Komisja ds. Pegasusa wnioskuje o uchylenie immunitetu Zbigniewa Ziobry.
W piątek przedstawiciele komisji śledczej ds. Pegasusa ogłosili, że zwrócą się do Marszałka Sejmu z wnioskiem o uchylenie immunitetu Zbigniewa Ziobry, byłego ministra sprawiedliwości.
Celem jest umożliwienie doprowadzenia Ziobry przed komisję, by złożył zeznania. Jak poinformowała Magdalena Sroka, szefowa komisji, procedura rozpocznie się po złożeniu wniosku do Prokuratury Generalnej, która sprawdzi go pod kątem formalnym, a następnie zwróci się do Sejmu o dalsze działania. Dopiero decyzja Sejmu może otworzyć drogę do przymusowego doprowadzenia Ziobry.

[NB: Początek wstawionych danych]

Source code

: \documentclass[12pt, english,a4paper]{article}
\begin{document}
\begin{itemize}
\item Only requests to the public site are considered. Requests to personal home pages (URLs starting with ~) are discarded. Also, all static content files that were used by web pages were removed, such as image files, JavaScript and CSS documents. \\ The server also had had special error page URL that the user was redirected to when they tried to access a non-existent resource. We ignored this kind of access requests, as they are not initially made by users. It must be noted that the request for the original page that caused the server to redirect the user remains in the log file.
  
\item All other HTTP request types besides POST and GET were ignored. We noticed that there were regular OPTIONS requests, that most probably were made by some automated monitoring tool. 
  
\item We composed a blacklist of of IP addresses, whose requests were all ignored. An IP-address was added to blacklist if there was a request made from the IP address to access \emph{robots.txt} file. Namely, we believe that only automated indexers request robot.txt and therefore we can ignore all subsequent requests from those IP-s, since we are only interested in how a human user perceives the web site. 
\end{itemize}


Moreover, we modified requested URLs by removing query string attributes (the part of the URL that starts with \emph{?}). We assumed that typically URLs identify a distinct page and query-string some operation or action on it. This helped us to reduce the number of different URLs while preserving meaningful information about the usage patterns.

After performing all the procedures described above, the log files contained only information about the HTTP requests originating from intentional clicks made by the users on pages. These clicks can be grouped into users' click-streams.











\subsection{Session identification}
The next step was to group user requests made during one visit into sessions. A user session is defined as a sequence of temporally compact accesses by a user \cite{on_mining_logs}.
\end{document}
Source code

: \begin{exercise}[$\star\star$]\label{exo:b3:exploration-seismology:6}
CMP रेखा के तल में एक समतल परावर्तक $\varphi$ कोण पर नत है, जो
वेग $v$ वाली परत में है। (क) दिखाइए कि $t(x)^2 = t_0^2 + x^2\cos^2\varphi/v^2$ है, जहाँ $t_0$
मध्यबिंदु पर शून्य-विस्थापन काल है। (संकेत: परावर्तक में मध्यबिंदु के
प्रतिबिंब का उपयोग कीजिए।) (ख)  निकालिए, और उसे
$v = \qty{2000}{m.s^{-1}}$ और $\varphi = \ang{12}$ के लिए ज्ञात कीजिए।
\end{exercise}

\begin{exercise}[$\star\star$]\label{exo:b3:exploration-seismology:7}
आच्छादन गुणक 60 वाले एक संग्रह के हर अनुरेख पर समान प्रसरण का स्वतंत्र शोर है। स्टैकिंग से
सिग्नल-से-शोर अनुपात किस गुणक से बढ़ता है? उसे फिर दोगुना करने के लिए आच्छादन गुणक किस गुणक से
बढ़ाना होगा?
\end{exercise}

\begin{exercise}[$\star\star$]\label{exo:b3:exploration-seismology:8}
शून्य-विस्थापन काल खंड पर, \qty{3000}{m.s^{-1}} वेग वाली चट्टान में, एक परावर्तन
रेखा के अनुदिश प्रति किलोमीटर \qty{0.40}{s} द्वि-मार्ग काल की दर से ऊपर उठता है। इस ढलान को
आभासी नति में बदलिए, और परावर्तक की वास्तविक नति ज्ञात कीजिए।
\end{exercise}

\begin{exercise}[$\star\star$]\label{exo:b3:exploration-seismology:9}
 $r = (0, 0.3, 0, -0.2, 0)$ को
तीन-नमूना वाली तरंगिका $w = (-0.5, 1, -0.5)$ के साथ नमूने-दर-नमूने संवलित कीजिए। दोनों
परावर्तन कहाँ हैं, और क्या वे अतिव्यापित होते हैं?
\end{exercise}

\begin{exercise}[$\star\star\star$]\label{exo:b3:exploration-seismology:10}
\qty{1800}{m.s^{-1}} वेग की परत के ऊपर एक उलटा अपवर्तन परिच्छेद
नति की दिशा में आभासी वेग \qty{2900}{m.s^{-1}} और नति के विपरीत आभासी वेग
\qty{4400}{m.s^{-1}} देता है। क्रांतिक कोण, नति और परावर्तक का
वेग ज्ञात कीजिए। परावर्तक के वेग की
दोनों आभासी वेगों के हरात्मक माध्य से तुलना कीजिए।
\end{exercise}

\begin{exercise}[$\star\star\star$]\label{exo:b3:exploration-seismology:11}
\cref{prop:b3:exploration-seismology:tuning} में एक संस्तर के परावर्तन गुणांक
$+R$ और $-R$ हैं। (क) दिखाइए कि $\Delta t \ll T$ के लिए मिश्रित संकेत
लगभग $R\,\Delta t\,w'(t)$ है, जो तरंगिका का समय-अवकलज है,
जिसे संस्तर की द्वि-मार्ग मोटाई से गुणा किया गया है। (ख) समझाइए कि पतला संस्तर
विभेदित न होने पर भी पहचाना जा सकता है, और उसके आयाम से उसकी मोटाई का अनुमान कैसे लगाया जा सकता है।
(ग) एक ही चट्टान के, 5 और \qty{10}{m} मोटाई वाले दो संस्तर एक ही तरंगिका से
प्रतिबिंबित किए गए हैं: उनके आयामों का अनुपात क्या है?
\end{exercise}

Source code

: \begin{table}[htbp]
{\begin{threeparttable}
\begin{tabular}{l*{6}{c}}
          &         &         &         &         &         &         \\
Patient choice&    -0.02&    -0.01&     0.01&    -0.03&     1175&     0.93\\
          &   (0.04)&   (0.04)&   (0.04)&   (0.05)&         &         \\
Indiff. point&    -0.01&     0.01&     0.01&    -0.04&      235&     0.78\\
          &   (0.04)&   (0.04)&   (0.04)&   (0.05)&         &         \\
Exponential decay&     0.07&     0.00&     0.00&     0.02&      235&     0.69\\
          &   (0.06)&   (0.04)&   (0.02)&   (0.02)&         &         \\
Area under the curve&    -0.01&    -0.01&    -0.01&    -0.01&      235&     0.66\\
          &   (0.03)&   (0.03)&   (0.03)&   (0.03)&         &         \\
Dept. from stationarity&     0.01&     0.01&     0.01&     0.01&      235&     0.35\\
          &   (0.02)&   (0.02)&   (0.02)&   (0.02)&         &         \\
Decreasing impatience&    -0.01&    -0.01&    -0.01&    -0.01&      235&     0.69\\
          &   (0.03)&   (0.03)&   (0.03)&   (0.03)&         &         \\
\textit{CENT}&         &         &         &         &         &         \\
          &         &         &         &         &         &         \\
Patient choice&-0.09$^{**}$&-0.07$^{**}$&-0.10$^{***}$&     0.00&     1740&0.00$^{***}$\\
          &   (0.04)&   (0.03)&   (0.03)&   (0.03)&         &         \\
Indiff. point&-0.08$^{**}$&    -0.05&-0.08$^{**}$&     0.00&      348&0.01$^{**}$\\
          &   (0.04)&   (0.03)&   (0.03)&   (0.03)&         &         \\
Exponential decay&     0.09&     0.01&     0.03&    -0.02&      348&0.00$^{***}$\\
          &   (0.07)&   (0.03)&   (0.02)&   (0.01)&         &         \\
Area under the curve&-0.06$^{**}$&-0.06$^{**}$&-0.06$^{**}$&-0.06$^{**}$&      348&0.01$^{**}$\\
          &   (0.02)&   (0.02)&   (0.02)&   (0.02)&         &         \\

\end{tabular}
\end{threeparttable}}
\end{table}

Komisja złożyła również wniosek o formalne wezwanie Ziobry na przesłuchanie. Marcin Bosacki, wiceszef komisji, wyjaśnił, że przepisy pozwalają na nałożenie kary porządkowej za niestawiennictwo, w tym grzywny do 3000 złotych, a także, jeśli to okaże się niewystarczające, możliwość aresztowania na okres nieprzekraczający 30 dni. Bosacki zaznaczył, że postawa Ziobry jest związana z obawami, jakie mogą wiązać się z aferą wokół Pegasusa oraz sprawą Funduszu Sprawiedliwości.
Witold Zembaczyński, inny członek komisji, skrytykował Ziobrę za unikanie kontaktu z funkcjonariuszami doręczającymi wezwania, co według niego pokazuje lekceważący stosunek Ziobry do prawa. Zembaczyński dodał, że wniosek o doprowadzenie ma na celu zmuszenie byłego ministra do przestrzegania prawa, które obowiązuje wszystkich obywateli.
Zbigniew Ziobro, odnosząc się do tych zarzutów, stwierdził na portalu X (dawniej Twitter), że działania komisji są nielegalne, odwołując się do wyroku Trybunału Konstytucyjnego z września, który uznał zakres działań komisji za niezgodny z konstytucją. Ziobro zadeklarował, że chętnie stawi się przed legalnie powołaną komisją, aby przedstawić swoje działania w zakresie ochrony bezpieczeństwa Polaków.
Komisja śledcza ds. Pegasusa bada zasadność działań z wykorzystaniem tego oprogramowania, w tym sposób, w jaki zostało zakupione i używane przez rząd oraz służby specjalne w Polsce od 2015 do 2023 roku.